Julian: I’d love to.

Richard: That’s all we need to talk about today. Thank you very much for coming on the show.

Julian: Thanks, Rich.

  

Richard: Hi everyone, I hope you’re well and that you enjoyed this episode between Julian and I. I thought it was absolutely fantastic and the energy that he brings to his work and even into the room was infectious and I encourage you to reach out to him and get him and Bates Smart involved in your projects. I can’t help thinking that would be a very smart decision to make. In terms of the three findings that I would recommend or suggest for today, they are as follows.

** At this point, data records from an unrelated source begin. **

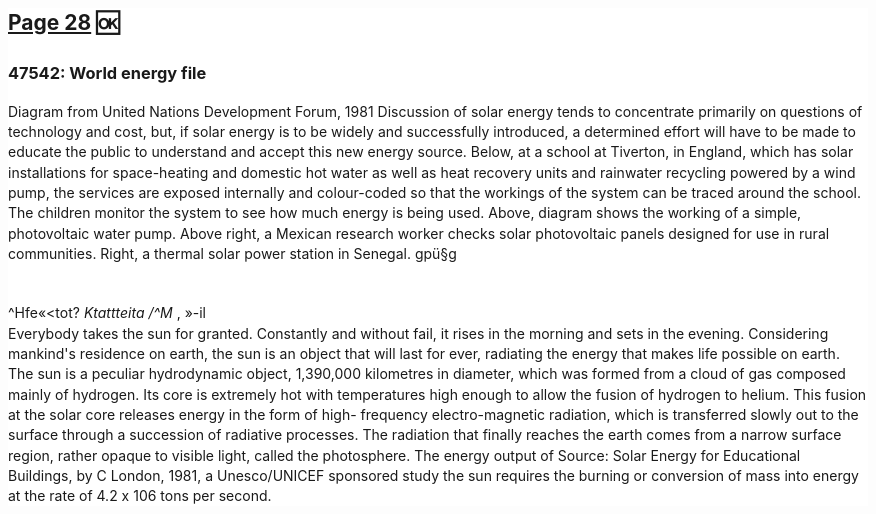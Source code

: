 ## [Page 28](https://demo.humlab.umu.se/courier/074744engo.pdf#page=28) 🆗
### 47542: World energy file
Diagram from United Nations Development Forum, 1981
Discussion of solar energy tends to
concentrate primarily on questions of
technology and cost, but, if solar energy is
to be widely and successfully introduced, a
determined effort will have to be made to
educate the public to understand and
accept this new energy source. Below, at a
school at Tiverton, in England, which has
solar installations for space-heating and
domestic hot water as well as heat
recovery units and rainwater recycling
powered by a wind pump, the services are
exposed internally and colour-coded so
that the workings of the system can be
traced around the school. The children
monitor the system to see how much
energy is being used. Above, diagram
shows the working of a simple,
photovoltaic water pump. Above right, a
Mexican research worker checks solar
photovoltaic panels designed for use in
rural communities. Right, a thermal solar
power station in Senegal.
gpü§g
#
^Hfe«<tot? *Ktattteita /^M* ,
»-il \
Everybody takes the sun for
granted. Constantly and without
fail, it rises in the morning and sets
in the evening. Considering
mankind's residence on earth, the
sun is an object that will last for
ever, radiating the energy that
makes life possible on earth.
The sun is a peculiar hydrodynamic
object, 1,390,000 kilometres in
diameter, which was formed from a
cloud of gas composed mainly of
hydrogen. Its core is extremely hot
with temperatures high enough to
allow the fusion of hydrogen to
helium. This fusion at the solar core
releases energy in the form of high-
frequency electro-magnetic
radiation, which is transferred
slowly out to the surface through a
succession of radiative processes.
The radiation that finally reaches
the earth comes from a narrow
surface region, rather opaque to
visible light, called the
photosphere. The energy output of
Source: Solar Energy for Educational Buildings, by C
London, 1981, a Unesco/UNICEF sponsored study
the sun requires the burning or
conversion of mass into energy at
the rate of 4.2 x 106 tons per second.
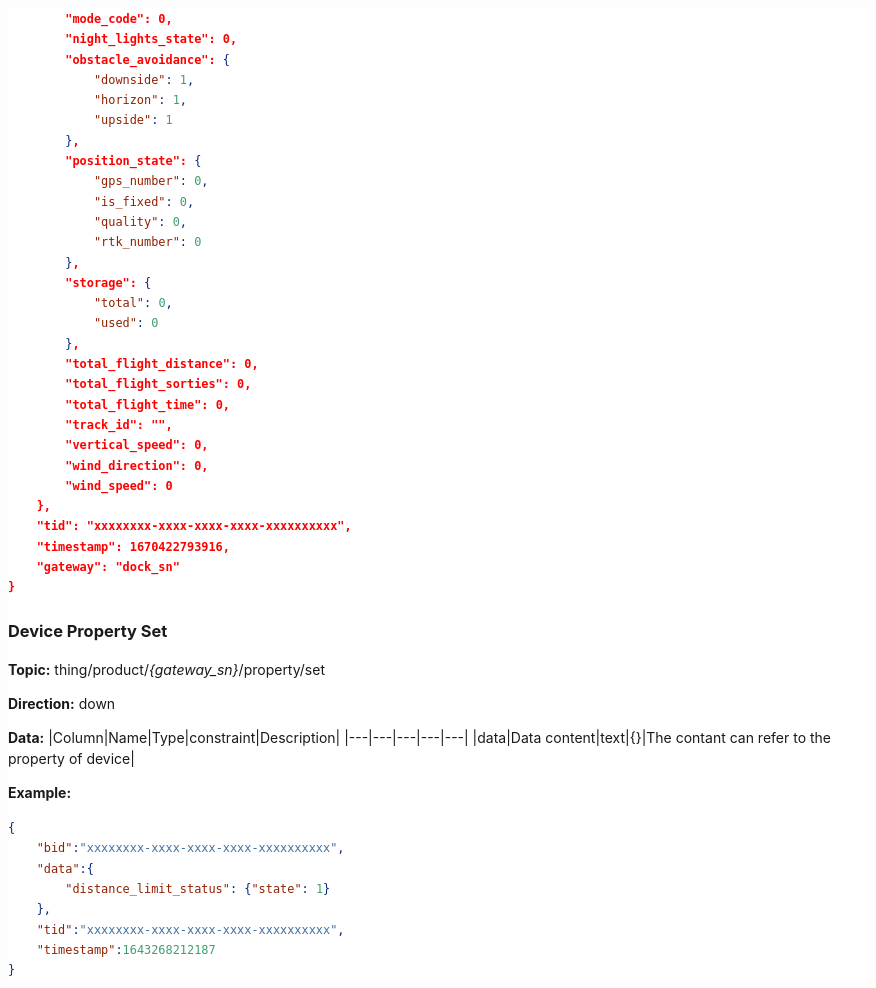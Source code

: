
 ```json
        "mode_code": 0,
        "night_lights_state": 0,
        "obstacle_avoidance": {
            "downside": 1,
            "horizon": 1,
            "upside": 1
        },
        "position_state": {
            "gps_number": 0,
            "is_fixed": 0,
            "quality": 0,
            "rtk_number": 0
        },
        "storage": {
            "total": 0,
            "used": 0
        },
        "total_flight_distance": 0,
        "total_flight_sorties": 0,
        "total_flight_time": 0,
        "track_id": "",
        "vertical_speed": 0,
        "wind_direction": 0,
        "wind_speed": 0
    },
    "tid": "xxxxxxxx-xxxx-xxxx-xxxx-xxxxxxxxxx",
    "timestamp": 1670422793916,
    "gateway": "dock_sn"
}
```

### Device Property Set
**Topic:** thing/product/*{gateway_sn}*/property/set

**Direction:** down

**Data:** 
|Column|Name|Type|constraint|Description|
|---|---|---|---|---|
|data|Data content|text|{}|The contant can refer to the property of device|         
 
**Example:** 
```json
{
    "bid":"xxxxxxxx-xxxx-xxxx-xxxx-xxxxxxxxxx",
    "data":{
        "distance_limit_status": {"state": 1}
    },
    "tid":"xxxxxxxx-xxxx-xxxx-xxxx-xxxxxxxxxx",
    "timestamp":1643268212187
}
```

The first point is about urban renewal. You’ll hear through the podcast that urban renewal takes a number of years and a number of market cycles to be carried out and be completed. The overseas experience that Julian had in the UK on King’s Cross, for example, planted a seed in my mind because I am doing quite a bit of precinct renewal work for the state governments across various cities, particularly in Melbourne and Sydney. And I am in a bit of a process of explaining to everyone that these large urban renewal precincts will take 25 years or 30 years longer to be completed. The Docklands (in Melbourne), for example, is a perfect one or some of the precincts up in Sydney. And that will be developed over a number of market cycles. We need the enabling infrastructure there. We need an alignment between planning, market demand, and that infrastructure. And then it needs a clear vision, and it can be built out over those market cycles. And I think that that’s certainly given the fact that we’re in the grips of a housing crisis, something that we need to really consider doing and have longer term consistent visions for a lot of these urban renewal precincts.

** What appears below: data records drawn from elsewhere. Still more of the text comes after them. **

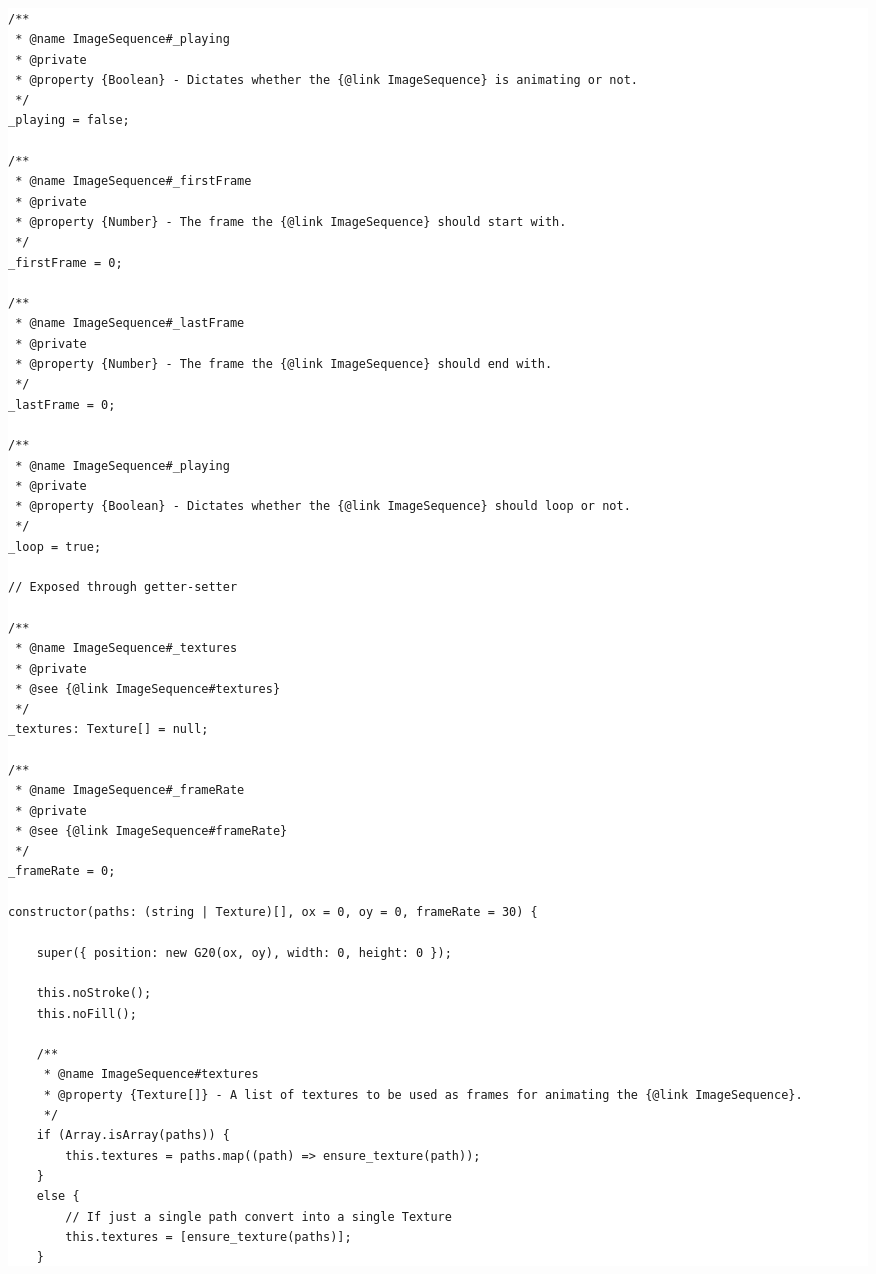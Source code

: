     /**
     * @name ImageSequence#_playing
     * @private
     * @property {Boolean} - Dictates whether the {@link ImageSequence} is animating or not.
     */
    _playing = false;

    /**
     * @name ImageSequence#_firstFrame
     * @private
     * @property {Number} - The frame the {@link ImageSequence} should start with.
     */
    _firstFrame = 0;

    /**
     * @name ImageSequence#_lastFrame
     * @private
     * @property {Number} - The frame the {@link ImageSequence} should end with.
     */
    _lastFrame = 0;

    /**
     * @name ImageSequence#_playing
     * @private
     * @property {Boolean} - Dictates whether the {@link ImageSequence} should loop or not.
     */
    _loop = true;

    // Exposed through getter-setter

    /**
     * @name ImageSequence#_textures
     * @private
     * @see {@link ImageSequence#textures}
     */
    _textures: Texture[] = null;

    /**
     * @name ImageSequence#_frameRate
     * @private
     * @see {@link ImageSequence#frameRate}
     */
    _frameRate = 0;

    constructor(paths: (string | Texture)[], ox = 0, oy = 0, frameRate = 30) {

        super({ position: new G20(ox, oy), width: 0, height: 0 });

        this.noStroke();
        this.noFill();

        /**
         * @name ImageSequence#textures
         * @property {Texture[]} - A list of textures to be used as frames for animating the {@link ImageSequence}.
         */
        if (Array.isArray(paths)) {
            this.textures = paths.map((path) => ensure_texture(path));
        }
        else {
            // If just a single path convert into a single Texture
            this.textures = [ensure_texture(paths)];
        }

The second point everyone can leave with is firstly the clear fact that Julian has great experience with Build to Rent. Those study tours, I’ve done a number of similar types of tours myself and I can’t help thinking that that’s what people really need to do. There’s no substitute for touching, feeling and seeing these types of buildings. His comments about the amenity being moved from the top level down to the more podium levels and using the indoor-outdoor areas I thought was very well made. And certainly, I am seeing and hearing that in discussions that I’m having, and it makes perfect sense. And again, I would suggest that that’s the next evolution of BTR in Australia. As we’ve said before, the Australian renter is different to the UK or the US renter. And it’s important that we continue to deliver stock that meets target market and target demand, which may mean that there are nuances that do start to arise for the Australian market. And it’s fantastic to hear that these new projects for the next wave are doing things differently, learning from what went well or went badly last time, and pushing the boundaries.

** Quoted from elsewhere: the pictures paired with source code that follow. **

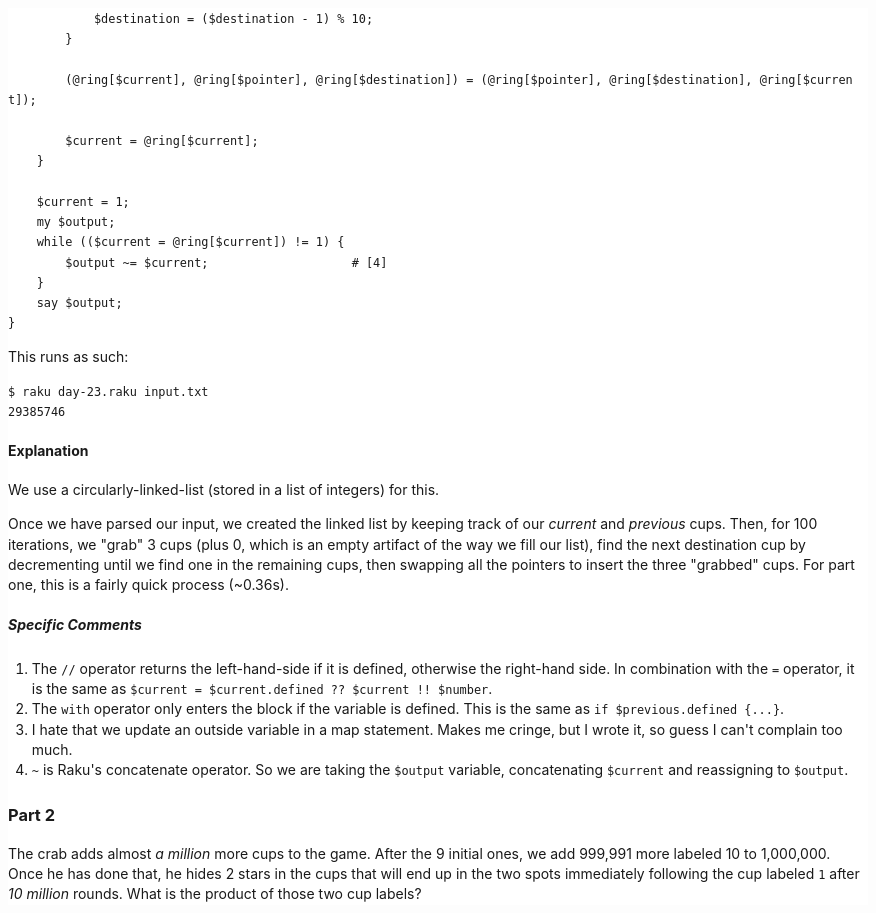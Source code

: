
 ```
            $destination = ($destination - 1) % 10;
        }

        (@ring[$current], @ring[$pointer], @ring[$destination]) = (@ring[$pointer], @ring[$destination], @ring[$current]);

        $current = @ring[$current];
    }

    $current = 1;
    my $output;
    while (($current = @ring[$current]) != 1) {
        $output ~= $current;                    # [4]
    }
    say $output;
}
```

This runs as such:

```
$ raku day-23.raku input.txt
29385746
```

#### Explanation

We use a circularly-linked-list (stored in a list of integers) for this.

Once we have parsed our input, we created the linked list by keeping track of our _current_ and _previous_ cups. Then, for 100 iterations, we "grab" 3 cups (plus 0, which is an empty artifact of the way we fill our list), find the next destination cup by decrementing until we find one in the remaining cups, then swapping all the pointers to insert the three "grabbed" cups. For part one, this is a fairly quick process (~0.36s).

##### Specific Comments

1. The `//` operator returns the left-hand-side if it is defined, otherwise the right-hand side. In combination with the `=` operator, it is the same as `$current = $current.defined ?? $current !! $number`.
2. The `with` operator only enters the block if the variable is defined. This is the same as `if $previous.defined {...}`.
3. I hate that we update an outside variable in a map statement. Makes me cringe, but I wrote it, so guess I can't complain too much.
4. `~` is Raku's concatenate operator. So we are taking the `$output` variable, concatenating `$current` and reassigning to `$output`.

### Part 2

The crab adds almost _a million_ more cups to the game. After the 9 initial ones, we add 999,991 more labeled 10 to 1,000,000. Once he has done that, he hides 2 stars in the cups that will end up in the two spots immediately following the cup labeled `1` after _10 million_ rounds. What is the product of those two cup labels?

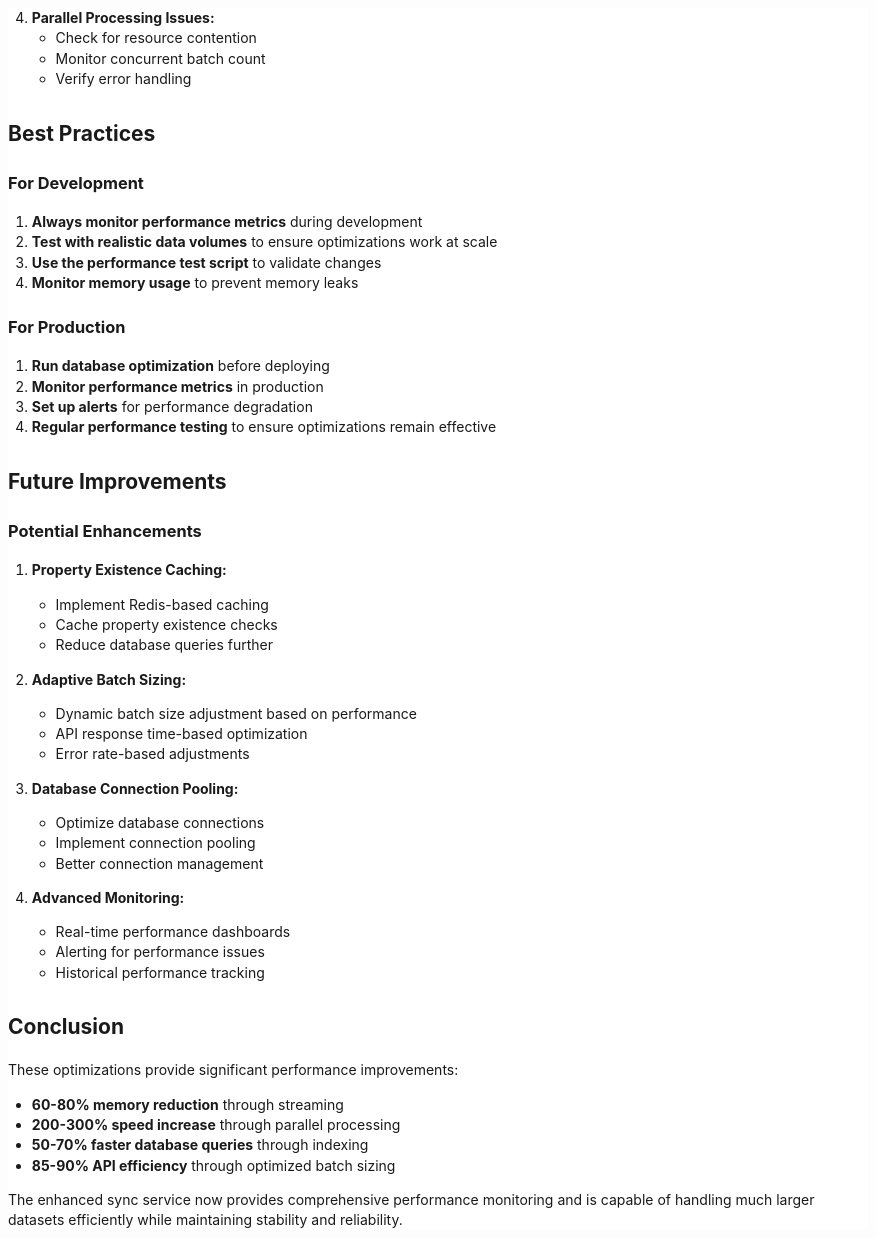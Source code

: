 4. **Parallel Processing Issues:**
   - Check for resource contention
   - Monitor concurrent batch count
   - Verify error handling

## Best Practices

### For Development

1. **Always monitor performance metrics** during development
2. **Test with realistic data volumes** to ensure optimizations work at scale
3. **Use the performance test script** to validate changes
4. **Monitor memory usage** to prevent memory leaks

### For Production

1. **Run database optimization** before deploying
2. **Monitor performance metrics** in production
3. **Set up alerts** for performance degradation
4. **Regular performance testing** to ensure optimizations remain effective

## Future Improvements

### Potential Enhancements

1. **Property Existence Caching:**
   - Implement Redis-based caching
   - Cache property existence checks
   - Reduce database queries further

2. **Adaptive Batch Sizing:**
   - Dynamic batch size adjustment based on performance
   - API response time-based optimization
   - Error rate-based adjustments

3. **Database Connection Pooling:**
   - Optimize database connections
   - Implement connection pooling
   - Better connection management

4. **Advanced Monitoring:**
   - Real-time performance dashboards
   - Alerting for performance issues
   - Historical performance tracking

## Conclusion

These optimizations provide significant performance improvements:

- **60-80% memory reduction** through streaming
- **200-300% speed increase** through parallel processing
- **50-70% faster database queries** through indexing
- **85-90% API efficiency** through optimized batch sizing

The enhanced sync service now provides comprehensive performance monitoring and is capable of handling much larger datasets efficiently while maintaining stability and reliability.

The final point that I would want to make is, Julian’s comment about building costs and redesigning buildings, for example, to minimise cores or making them bigger. I think that that’s really clever and that is part of the necessary evolution that the building and construction sector needs to go through and the industry as a whole needs to go through. It’s fantastic to hear that council and planning also got on board and I can’t help thinking that perhaps there’s another tool or lever that governments and the building industry can come together on and work through and go – if it is more efficient or it costs less to build in a certain way as Julian described, it’s an easy win to provide planning dispensations that don’t cost the government, whether it’s local or state, any money. Getting that project mobilised and supply added, obviously will put downwards pressure on prices and rents that’s important. I can’t help thinking that there’s more solutions that are going to emerge given that we are stuck between a rock and a hard place when it comes to productivity and building and construction. And it was fantastic to see some of these green shoots coming through with how the industry is evolving, which I certainly know that it can, and I have confidence that it will. Those are the thoughts. I hope you have a good rest of day. Thanks very much.